10. When you consume sugar before exercise, it triggers the release of insulin. Insulin takes the sugar you have eaten out of the blood where you need it and puts it into storage. The drop in blood sugar level will actually hinder performance for up to an hour. Sports medicine experts recommend that instead of eating carbohydrate in the form and sugar, you have it in the form of starch, like pasta, to slow the release of insulin.
More Harm Than Good
11. Extra salt does more harm than good and will not prevent fatigue. Salt tablets are so concentrated they can actually draw water from the blood, causing nausea and cramping.

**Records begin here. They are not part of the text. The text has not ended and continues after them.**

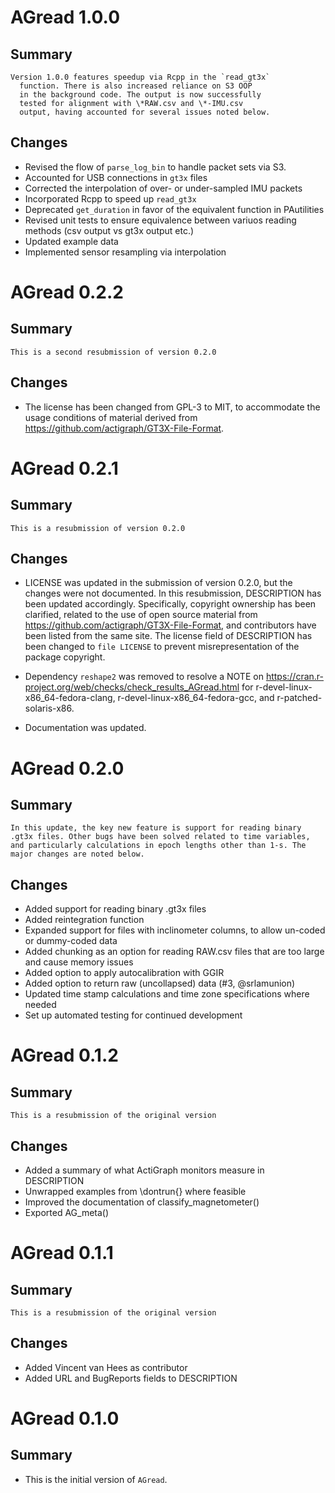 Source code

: # AGread 1.0.0
## Summary
    Version 1.0.0 features speedup via Rcpp in the `read_gt3x`
      function. There is also increased reliance on S3 OOP
      in the background code. The output is now successfully
      tested for alignment with \*RAW.csv and \*-IMU.csv
      output, having accounted for several issues noted below.
      
## Changes

  * Revised the flow of `parse_log_bin` to handle packet sets
    via S3.
  * Accounted for USB connections in `gt3x` files
  * Corrected the interpolation of over- or under-sampled
    IMU packets
  * Incorporated Rcpp to speed up `read_gt3x`
  * Deprecated `get_duration` in favor of the equivalent
    function in PAutilities
  * Revised unit tests to ensure equivalence between variuos
    reading methods (csv output vs gt3x output etc.)
  * Updated example data
  * Implemented sensor resampling via interpolation
  
# AGread 0.2.2
## Summary
    This is a second resubmission of version 0.2.0
    
## Changes

* The license has been changed from GPL-3 to MIT, to accommodate the
    usage conditions of material derived from
    <https://github.com/actigraph/GT3X-File-Format>.

# AGread 0.2.1
## Summary
    This is a resubmission of version 0.2.0
    
## Changes

* LICENSE was updated in the submission of version 0.2.0, but the changes were
    not documented. In this resubmission, DESCRIPTION has been updated accordingly.
    Specifically, copyright ownership has been clarified, related to the use of
    open source material from
    <https://github.com/actigraph/GT3X-File-Format>, and contributors have been
    listed from the same site. The license field of
    DESCRIPTION has been changed to `file LICENSE` to prevent misrepresentation
    of the package copyright.
    
* Dependency `reshape2` was removed to resolve a NOTE on
    <https://cran.r-project.org/web/checks/check_results_AGread.html> for
    r-devel-linux-x86_64-fedora-clang, r-devel-linux-x86_64-fedora-gcc, and
    r-patched-solaris-x86.
    
* Documentation was updated.
    
# AGread 0.2.0
## Summary
    In this update, the key new feature is support for reading binary
    .gt3x files. Other bugs have been solved related to time variables,
    and particularly calculations in epoch lengths other than 1-s. The
    major changes are noted below.
    
## Changes
* Added support for reading binary .gt3x files
* Added reintegration function
* Expanded support for files with inclinometer columns, to allow un-coded or
    dummy-coded data
* Added chunking as an option for reading RAW.csv files that are too large
    and cause memory issues
* Added option to apply autocalibration with GGIR
* Added option to return raw (uncollapsed) data (#3, @srlamunion)
* Updated time stamp calculations and time zone specifications where needed
* Set up automated testing for continued development


# AGread 0.1.2
## Summary
    This is a resubmission of the original version
## Changes
* Added a summary of what ActiGraph monitors measure
    in DESCRIPTION
* Unwrapped examples from \dontrun{} where feasible
* Improved the documentation of classify_magnetometer()
* Exported AG_meta()

# AGread 0.1.1
## Summary
    This is a resubmission of the original version
## Changes
* Added Vincent van Hees as contributor
* Added URL and BugReports fields to DESCRIPTION

# AGread 0.1.0
## Summary
* This is the initial version of `AGread`.




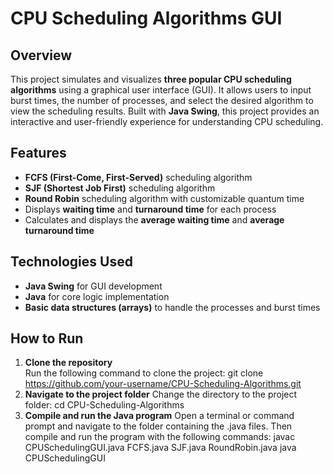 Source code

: # CPU Scheduling Algorithms GUI

## Overview
This project simulates and visualizes **three popular CPU scheduling algorithms** using a graphical user interface (GUI). It allows users to input burst times, the number of processes, and select the desired algorithm to view the scheduling results. Built with **Java Swing**, this project provides an interactive and user-friendly experience for understanding CPU scheduling.

## Features
- **FCFS (First-Come, First-Served)** scheduling algorithm
- **SJF (Shortest Job First)** scheduling algorithm
- **Round Robin** scheduling algorithm with customizable quantum time
- Displays **waiting time** and **turnaround time** for each process
- Calculates and displays the **average waiting time** and **average turnaround time**

## Technologies Used
- **Java Swing** for GUI development
- **Java** for core logic implementation
- **Basic data structures (arrays)** to handle the processes and burst times

## How to Run

1. **Clone the repository**  
   Run the following command to clone the project:
   git clone https://github.com/your-username/CPU-Scheduling-Algorithms.git
2. **Navigate to the project folder**
    Change the directory to the project folder:
    cd CPU-Scheduling-Algorithms
3. **Compile and run the Java program**
    Open a terminal or command prompt and navigate to the folder containing the .java files. Then compile and run the program with the following commands:
    javac CPUSchedulingGUI.java FCFS.java SJF.java RoundRobin.java
    java CPUSchedulingGUI
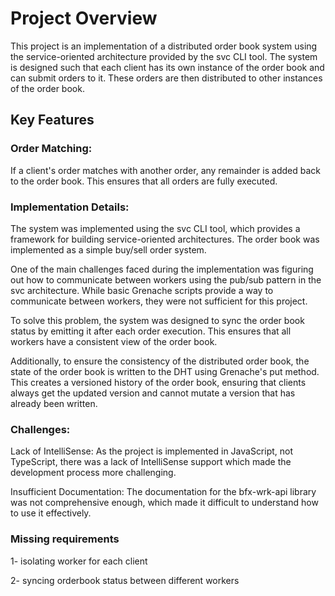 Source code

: # Project Overview
This project is an implementation of a distributed order book system using the service-oriented architecture provided by the svc CLI tool. The system is designed such that each client has its own instance of the order book and can submit orders to it. These orders are then distributed to other instances of the order book.

## Key Features
### Order Matching:
If a client's order matches with another order, any remainder is added back to the order book. This ensures that all orders are fully executed.

### Implementation Details:

The system was implemented using the svc CLI tool, which provides a framework for building service-oriented architectures. The order book was implemented as a simple buy/sell order system.

One of the main challenges faced during the implementation was figuring out how to communicate between workers using the pub/sub pattern in the svc architecture. While basic Grenache scripts provide a way to communicate between workers, they were not sufficient for this project.

To solve this problem, the system was designed to sync the order book status by emitting it after each order execution. This ensures that all workers have a consistent view of the order book.

Additionally, to ensure the consistency of the distributed order book, the state of the order book is written to the DHT using Grenache's put method. This creates a versioned history of the order book, ensuring that clients always get the updated version and cannot mutate a version that has already been written.

### Challenges:
Lack of IntelliSense: As the project is implemented in JavaScript, not TypeScript, there was a lack of IntelliSense support which made the development process more challenging.

Insufficient Documentation: The documentation for the bfx-wrk-api library was not comprehensive enough, which made it difficult to understand how to use it effectively.

### Missing requirements
1- isolating worker for each client

2- syncing orderbook status between different workers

12. When you are thirsty, you should drink water at all times. In fact, many athletes go into competition low on water, which really hampers performance. As you lose fluid during exercise, it must be replaced or the body becomes dehydrated, and a strain is placed on the heart. Water is not a cause of cramps, but lack of water could be. Experts recommend six ounces of water after every five to 30 minutes of activity when exercising in hot weather.
13. Although sport drinks do contain extra potassium, they often cover the flavor of the potassium with excess sugar. Since sugar is not a good substance to consume before and during exercise, consider other sources of potassium, such as orange juice or bananas.
14. During aerobic exercise, you should achieve and maintain a target heart rate. This zone should be 60 percent to 75 percent of your maximum heart rate. Determine your target heart rate using this formula: Subtract your age from 220. Then multiply that total by both 60 percent and 75 percent. Your heart rate during exercise should stay between these two figures for the best aerobic benefits.
Now that we have a few facts straight, consider one more: Staying fit can not only improve and lengthen your life, it’s fun!